San Diego, CA
San Diego startup is hacking plant DNA to end farming’s chemical dependence
Nestled in the Sorrento Mesa brush, a greenhouse is filled with genetically resilient rice.
Peter Beetham, CEO of Cibus, walked through the lush grass and, in his Australian accent, recounted the first time he successfully altered plant DNA.
“I couldn’t believe it,” he said. In the lab, he repeated his experiment dozens of times before his breakthrough — Beetham was able to hack into a tobacco’s gene-editing instructions and made the plant more resistant to herbicides.
When Beetham first published this technology in 1999, the field was dominated by genetically modified organisms — an approach that inserts foreign genetic material into a host’s DNA. Beetham’s method directs a plant’s own DNA repair system to make a targeted changes that exist organically in nature.
Cibus, founded in 2001 to commercialize this platform, was an early mover in what would become the precision crop biotechnology revolution.
That cold night at Cornell University 28 years ago would be the impetus for his $120 million company.
The company is called Cibus — Latin for nourishment — and it recently announced that it would begin deploying genetically engineered rice to countries in Latin America, aiming to finally profit from the science that took the San Diego team almost two decades to develop.
It took a long time to bring their science to market because, while developing the technology, the novel method had no comparison.
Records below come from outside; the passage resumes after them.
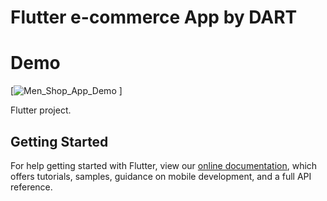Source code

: # Flutter e-commerce App by DART

# Demo

[![Men_Shop_App_Demo](https://user-images.githubusercontent.com/35973818/124348982-eeb26200-dbba-11eb-8995-3a54b2ad29bb.gif)
]


Flutter project.

## Getting Started


For help getting started with Flutter, view our
[online documentation](https://flutter.dev/docs), which offers tutorials,
samples, guidance on mobile development, and a full API reference.
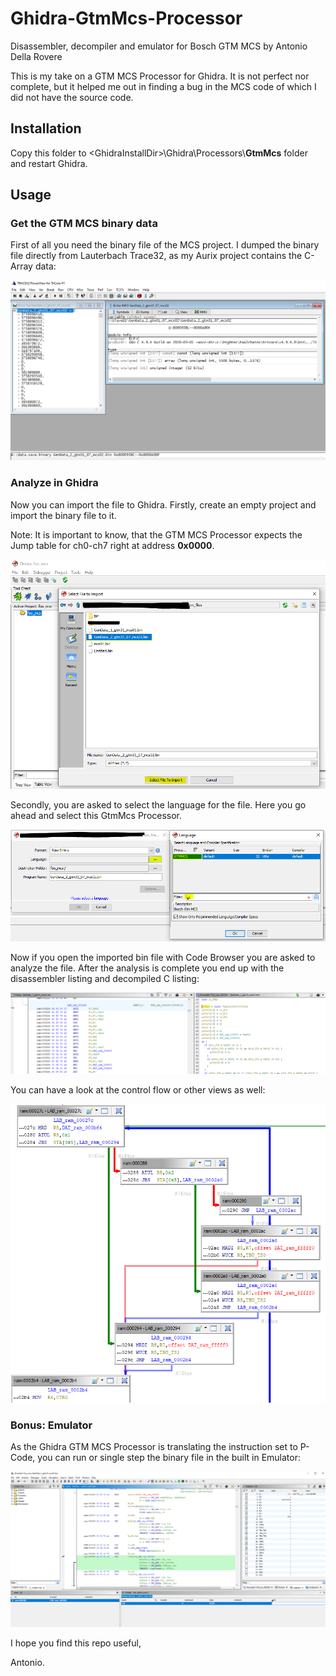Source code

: # Ghidra-GtmMcs-Processor
Disassembler, decompiler and emulator for Bosch GTM MCS by Antonio Della Rovere

This is my take on a GTM MCS Processor for Ghidra. 
It is not perfect nor complete, but it helped me out in finding a bug in the MCS code of which I did not have the source code. 

## Installation

Copy this folder to \<GhidraInstallDir\>\Ghidra\Processors\\**GtmMcs** folder and restart Ghidra.

## Usage

### Get the GTM MCS binary data

First of all you need the binary file of the MCS project.
I dumped the binary file directly from Lauterbach Trace32, as my Aurix project contains the C-Array data:

![Saving binary file from Lauterbach Trace32](MCS_Disassembler_0.png)

### Analyze in Ghidra

Now you can import the file to Ghidra. Firstly, create an empty project and import the binary file to it.

Note: It is important to know, that the GTM MCS Processor expects the Jump table for ch0-ch7 right at address **0x0000**.

![](Ghidra_Import1.PNG)

Secondly, you are asked to select the language for the file. Here you go ahead and select this GtmMcs Processor.

![](Ghidra_Import2.PNG)

Now if you open the imported bin file with Code Browser you are asked to analyze the file. 
After the analysis is complete you end up with the disassembler listing and decompiled C listing:

![](Codebrowser_DisassemblerAndDecompiler.PNG)

You can have a look at the control flow or other views as well:

![](ControlFlow.PNG)

### Bonus: Emulator

As the Ghidra GTM MCS Processor is translating the instruction set to P-Code, you can run or single step the binary file in the built in Emulator:

![](Emulator.PNG)


I hope you find this repo useful,

Antonio.
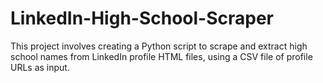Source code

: # LinkedIn-High-School-Scraper
This project involves creating a Python script to scrape and extract high school names from LinkedIn profile HTML files, using a CSV file of profile URLs as input.
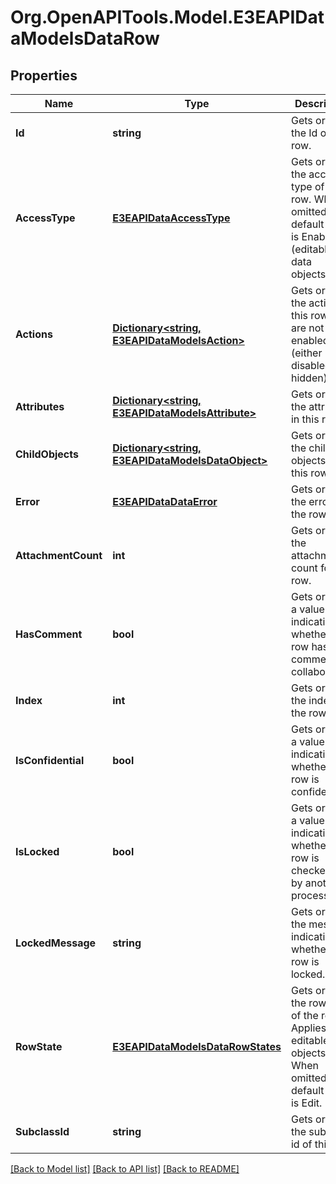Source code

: 
# Org.OpenAPITools.Model.E3EAPIDataModelsDataRow

## Properties

Name | Type | Description | Notes
------------ | ------------- | ------------- | -------------
**Id** | **string** | Gets or sets the Id of the row. | [optional] 
**AccessType** | [**E3EAPIDataAccessType**](E3EAPIDataAccessType.md) | Gets or sets the access type of the row. When omitted, default value is Enabled (editable for data objects). | [optional] 
**Actions** | [**Dictionary&lt;string, E3EAPIDataModelsAction&gt;**](E3EAPIDataModelsAction.md) | Gets or sets the actions in this row that are not enabled (either disabled or hidden). | [optional] 
**Attributes** | [**Dictionary&lt;string, E3EAPIDataModelsAttribute&gt;**](E3EAPIDataModelsAttribute.md) | Gets or sets the attributes in this row. | [optional] 
**ChildObjects** | [**Dictionary&lt;string, E3EAPIDataModelsDataObject&gt;**](E3EAPIDataModelsDataObject.md) | Gets or sets the child objects for this row. | [optional] 
**Error** | [**E3EAPIDataDataError**](E3EAPIDataDataError.md) | Gets or sets the error in the row level. | [optional] 
**AttachmentCount** | **int** | Gets or sets the attachment count for the row. | [optional] 
**HasComment** | **bool** | Gets or sets a value indicating whether the row has a comment for collaboration. | [optional] 
**Index** | **int** | Gets or sets the index of the row. | [optional] [default to -1]
**IsConfidential** | **bool** | Gets or sets a value indicating whether the row is confidential. | [optional] 
**IsLocked** | **bool** | Gets or sets a value indicating whether the row is checked out by another process. | [optional] 
**LockedMessage** | **string** | Gets or sets the message indicating whether the row is locked. | [optional] 
**RowState** | [**E3EAPIDataModelsDataRowStates**](E3EAPIDataModelsDataRowStates.md) | Gets or sets the row state of the row. Applies to editable objects. When omitted, default value is Edit. | [optional] 
**SubclassId** | **string** | Gets or sets the subclass id of this row. | [optional] 

[[Back to Model list]](../README.md#documentation-for-models)
[[Back to API list]](../README.md#documentation-for-api-endpoints)
[[Back to README]](../README.md)

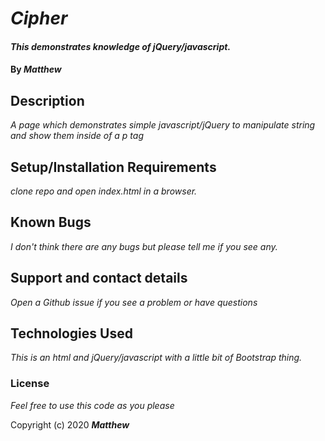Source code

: # _Cipher_

#### _This demonstrates knowledge of jQuery/javascript._

#### By _**Matthew**_

## Description

_A page which demonstrates simple javascript/jQuery to manipulate string and show them inside of a p tag_
## Setup/Installation Requirements

_clone repo and open index.html in a browser._


## Known Bugs

_I don't think there are any bugs but please tell me if you see any._

## Support and contact details

_Open a Github issue if you see a problem or have questions_

## Technologies Used

_This is an html and jQuery/javascript with a little bit of Bootstrap thing._

### License

*Feel free to use this code as you please*

Copyright (c) 2020 **_Matthew_**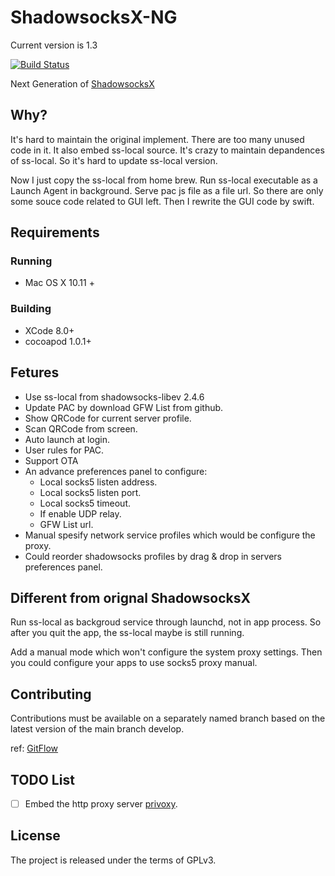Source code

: # ShadowsocksX-NG

Current version is 1.3

[![Build Status](https://travis-ci.org/shadowsocks/ShadowsocksX-NG.svg?branch=develop)](https://travis-ci.org/shadowsocks/ShadowsocksX-NG)

Next Generation of [ShadowsocksX](https://github.com/shadowsocks/shadowsocks-iOS)

## Why?

It's hard to maintain the original implement. There are too many unused code in it. 
It also embed ss-local source. It's crazy to maintain depandences of ss-local. 
So it's hard to update ss-local version.

Now I just copy the ss-local from home brew. Run ss-local executable as a Launch Agent in background. 
Serve pac js file as a file url. So there are only some souce code related to GUI left. 
Then I rewrite the GUI code by swift.

## Requirements

### Running

- Mac OS X 10.11 +

### Building

- XCode 8.0+
- cocoapod 1.0.1+

## Fetures

- Use ss-local from shadowsocks-libev 2.4.6
- Update PAC by download GFW List from github.
- Show QRCode for current server profile.
- Scan QRCode from screen.
- Auto launch at login.
- User rules for PAC.
- Support OTA
- An advance preferences panel to configure:
	- Local socks5 listen address.
	- Local socks5 listen port.
	- Local socks5 timeout.
	- If enable UDP relay.
	- GFW List url.
- Manual spesify network service profiles which would be configure the proxy.
- Could reorder shadowsocks profiles by drag & drop in servers preferences panel.

## Different from orignal ShadowsocksX

Run ss-local as backgroud service through launchd, not in app process.
So after you quit the app, the ss-local maybe is still running. 

Add a manual mode which won't configure the system proxy settings. 
Then you could configure your apps to use socks5 proxy manual.

## Contributing

Contributions must be available on a separately named branch based on the latest version of the main branch develop.

ref: [GitFlow](http://nvie.com/posts/a-successful-git-branching-model/)

## TODO List

- [ ] Embed the http proxy server [privoxy](http://www.privoxy.org/).

## License

The project is released under the terms of GPLv3.

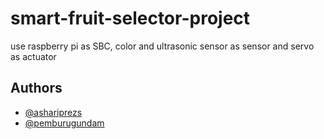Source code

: # smart-fruit-selector-project
use raspberry pi as SBC, color and ultrasonic sensor as sensor and servo as actuator

## Authors

- [@ashariprezs](https://www.github.com/ashariprezs)
- [@pemburugundam](https://www.github.com/pemburugundam)

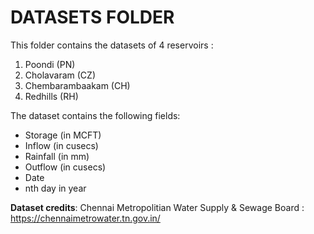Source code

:# DATASETS FOLDER

This folder contains the datasets of 4 reservoirs :
1. Poondi (PN)
2. Cholavaram (CZ)
3. Chembarambaakam (CH)
4. Redhills (RH)

The dataset contains the following fields:
* Storage (in MCFT)
* Inflow (in cusecs)
* Rainfall (in mm)
* Outflow (in cusecs)
* Date
* nth day in year


**Dataset credits**: Chennai Metropolitian Water Supply & Sewage Board : https://chennaimetrowater.tn.gov.in/
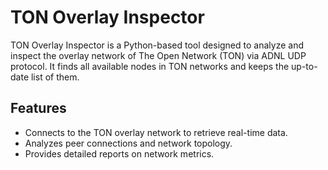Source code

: # TON Overlay Inspector

TON Overlay Inspector is a Python-based tool designed to analyze and inspect the overlay network of The Open Network (TON) via ADNL UDP protocol. It finds all available nodes in TON networks and keeps the up-to-date list of them.

## Features

- Connects to the TON overlay network to retrieve real-time data.
- Analyzes peer connections and network topology.
- Provides detailed reports on network metrics.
Cibus scientists were changing genetic building blocks, and the outcome was indistinguishable from what exists in nature.
Unlike CRISPR — which deletes sections of DNA and often causes cascading effects — Cibus’s proprietary rapid trait development system, or RTDS, takes advantage of a naturally occurring genetic reaction in the body to change DNA to correspond to a more favorable trait.
It works like this:
Your DNA breaks thousands of times a day, then fixes itself in accordance with its cellular instructions. This San Diego company is hacking those DNA directions in plants — genetically engineering crops to carry more favorable traits.
And as that cell grows from a seedling to a stalk, it will carry more resilient DNA.
Cibus has edited canola and rice DNA to be herbicide-tolerant and disease-resistant.
“When you plant a crop, you spray a lot of herbicide to control weeds,” said Beetham. “Everyone does. So people often say, ‘Not all farmers buy herbicides.’ Well, even organic farming uses a different type of herbicides.”
He listed several long words that end in “icide,” which farmers use to dose plants, hoping for a healthy harvest.
Using Cibus seeds, farmers could save money and use fewer chemicals while growing healthier crops, said Beetham.
The science inside the San Diego greenhouse is impressive — but it took a lot of money to get there.
As of the end of 2025, Cibus carried a deficit of $858 million — the compounded cost of more than a decade of foundational research with no major commercial product on the market.
“Cibus has incurred significant losses and anticipates that it will continue to incur significant losses for several years,” the company said in SEC filings.
This financial turmoil is the status quo for many R&D companies, but Cibus is particularly short on money and time.
“If ongoing or future field trials are unsuccessful, Cibus may be unable to complete the development of productivity trait candidates on a timely basis or at all,” the filings note.
There have been significant steps taken to reduce losses. Net losses dropped 53% from 2024 to 2025, in large part because the company reduced R&D expenses.
In December, Cibus warned investors about its debts in SEC filings, noting that if the company doesn’t raise more money in the next few months, it might not survive.
The following month, Cibus raised $22.3 million. This funding would “extend its runway to roughly mid-2027,” Beetham said.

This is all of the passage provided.